WORK REQUIRED -> Find the lines below holding the word "linux" and copy each of them.

== Segment start ==

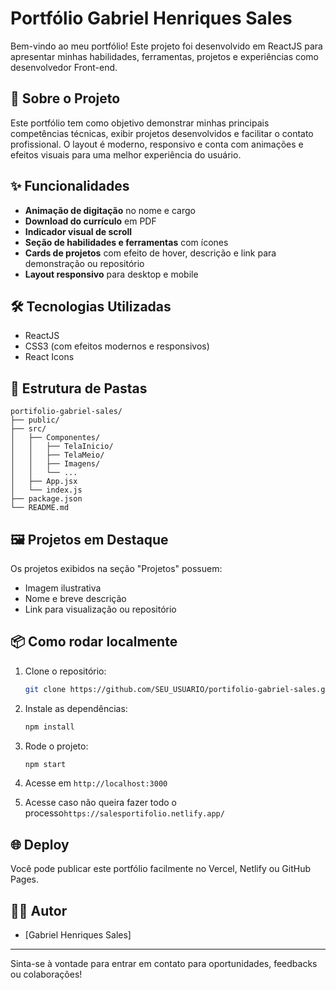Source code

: # Portfólio Gabriel Henriques Sales

Bem-vindo ao meu portfólio! Este projeto foi desenvolvido em ReactJS para apresentar minhas habilidades, ferramentas, projetos e experiências como desenvolvedor Front-end.

## 🚀 Sobre o Projeto

Este portfólio tem como objetivo demonstrar minhas principais competências técnicas, exibir projetos desenvolvidos e facilitar o contato profissional. O layout é moderno, responsivo e conta com animações e efeitos visuais para uma melhor experiência do usuário.

## ✨ Funcionalidades
- **Animação de digitação** no nome e cargo
- **Download do currículo** em PDF
- **Indicador visual de scroll**
- **Seção de habilidades e ferramentas** com ícones
- **Cards de projetos** com efeito de hover, descrição e link para demonstração ou repositório
- **Layout responsivo** para desktop e mobile

## 🛠️ Tecnologias Utilizadas
- ReactJS
- CSS3 (com efeitos modernos e responsivos)
- React Icons

## 📁 Estrutura de Pastas
```
portifolio-gabriel-sales/
├── public/
├── src/
│   ├── Componentes/
│   │   ├── TelaInicio/
│   │   ├── TelaMeio/
│   │   ├── Imagens/
│   │   └── ...
│   ├── App.jsx
│   └── index.js
├── package.json
└── README.md
```

## 🖼️ Projetos em Destaque
Os projetos exibidos na seção "Projetos" possuem:
- Imagem ilustrativa
- Nome e breve descrição
- Link para visualização ou repositório

## 📦 Como rodar localmente
1. Clone o repositório:
   ```bash
   git clone https://github.com/SEU_USUARIO/portifolio-gabriel-sales.git
   ```
2. Instale as dependências:
   ```bash
   npm install
   ```
3. Rode o projeto:
   ```bash
   npm start
   ```
4. Acesse em `http://localhost:3000`
   
5. Acesse caso não queira fazer todo o processo`https://salesportifolio.netlify.app/`

## 🌐 Deploy
Você pode publicar este portfólio facilmente no Vercel, Netlify ou GitHub Pages.

## 👨‍💻 Autor
- [Gabriel Henriques Sales]

---

Sinta-se à vontade para entrar em contato para oportunidades, feedbacks ou colaborações!
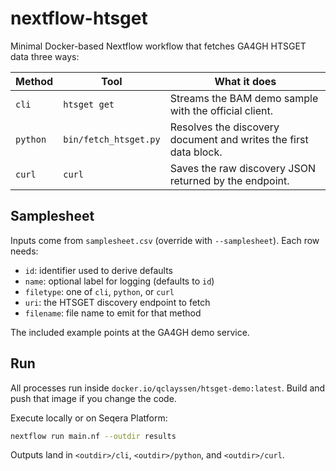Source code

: # nextflow-htsget

Minimal Docker-based Nextflow workflow that fetches GA4GH HTSGET data three ways:

| Method | Tool | What it does |
| --- | --- | --- |
| `cli` | `htsget get` | Streams the BAM demo sample with the official client. |
| `python` | `bin/fetch_htsget.py` | Resolves the discovery document and writes the first data block. |
| `curl` | `curl` | Saves the raw discovery JSON returned by the endpoint. |

## Samplesheet

Inputs come from `samplesheet.csv` (override with `--samplesheet`). Each row
needs:

- `id`: identifier used to derive defaults
- `name`: optional label for logging (defaults to `id`)
- `filetype`: one of `cli`, `python`, or `curl`
- `uri`: the HTSGET discovery endpoint to fetch
- `filename`: file name to emit for that method

The included example points at the GA4GH demo service.

## Run

All processes run inside `docker.io/qclayssen/htsget-demo:latest`. Build and
push that image if you change the code.

Execute locally or on Seqera Platform:

```bash
nextflow run main.nf --outdir results
```

Outputs land in `<outdir>/cli`, `<outdir>/python`, and `<outdir>/curl`.
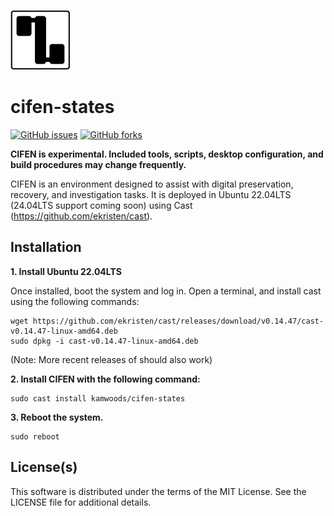 ![Logo](https://github.com/kamwoods/cifen-states/blob/main/cifen/env/usr/share/cifen/resources/images/CIFEN-Base-Logo-96x96.png)

# cifen-states

[![GitHub issues](https://img.shields.io/github/issues/kamwoods/cifen-states.svg)](https://github.com/kamwoods/cifen-states/issues)
[![GitHub forks](https://img.shields.io/github/forks/kamwoods/cifen-states.svg)](https://github.com/kamwoods/cifen-states/network)

**CIFEN is experimental. Included tools, scripts, desktop configuration, and build procedures may change frequently.**

CIFEN is an environment designed to assist with digital preservation, recovery, and investigation tasks. It is deployed in Ubuntu 22.04LTS (24.04LTS support coming soon) using Cast (https://github.com/ekristen/cast).

## Installation

**1. Install Ubuntu 22.04LTS**

Once installed, boot the system and log in. Open a terminal, and install cast using the following commands:

```
wget https://github.com/ekristen/cast/releases/download/v0.14.47/cast-v0.14.47-linux-amd64.deb
sudo dpkg -i cast-v0.14.47-linux-amd64.deb
```

(Note: More recent releases of should also work)

**2. Install CIFEN with the following command:**

```
sudo cast install kamwoods/cifen-states
```

**3. Reboot the system.**

```
sudo reboot
```

## License(s)

This software is distributed under the terms of the MIT License. See the LICENSE file for additional details.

== Segment end ==

EXERCISE SOLUTION ->
wget https://github.com/ekristen/cast/releases/download/v0.14.47/cast-v0.14.47-linux-amd64.deb
sudo dpkg -i cast-v0.14.47-linux-amd64.deb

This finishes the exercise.